### WORK INSTRUCTIONS
Go through the data below and repeat it exactly, skipping each picture.

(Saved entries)
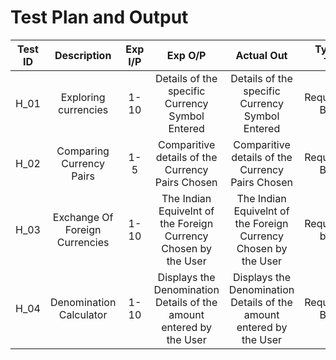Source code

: # Test Plan and Output

| **Test ID** | **Description** | **Exp I/P** | **Exp O/P** | **Actual Out** |**Type Of Test**  |    
|:---:|:---:|:---:|:---:|:---:|:---:|
|H_01|Exploring currencies|1-10|Details of the specific Currency Symbol Entered|Details of the specific Currency Symbol Entered|Requirement Based|
|  H_02 | Comparing Currency Pairs | 1-5 | Comparitive details of the Currency Pairs Chosen|Comparitive details of the Currency Pairs Chosen | Requirement Based |
|  H_03| Exchange Of Foreign Currencies  | 1-10 | The Indian Equivelnt of the Foreign Currency Chosen by the User|The Indian Equivelnt of the Foreign Currency Chosen by the User |Requirement based |
|  H_04 |Denomination Calculator | 1-10 | Displays the Denomination Details of the amount entered by the User |Displays the Denomination Details of the amount entered by the User| Requirement Based|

### PROBLEM SOLUTION
Source code

: # Test Plan and Output

| **Test ID** | **Description** | **Exp I/P** | **Exp O/P** | **Actual Out** |**Type Of Test**  |    
|:---:|:---:|:---:|:---:|:---:|:---:|
|H_01|Exploring currencies|1-10|Details of the specific Currency Symbol Entered|Details of the specific Currency Symbol Entered|Requirement Based|
|  H_02 | Comparing Currency Pairs | 1-5 | Comparitive details of the Currency Pairs Chosen|Comparitive details of the Currency Pairs Chosen | Requirement Based |
|  H_03| Exchange Of Foreign Currencies  | 1-10 | The Indian Equivelnt of the Foreign Currency Chosen by the User|The Indian Equivelnt of the Foreign Currency Chosen by the User |Requirement based |
|  H_04 |Denomination Calculator | 1-10 | Displays the Denomination Details of the amount entered by the User |Displays the Denomination Details of the amount entered by the User| Requirement Based|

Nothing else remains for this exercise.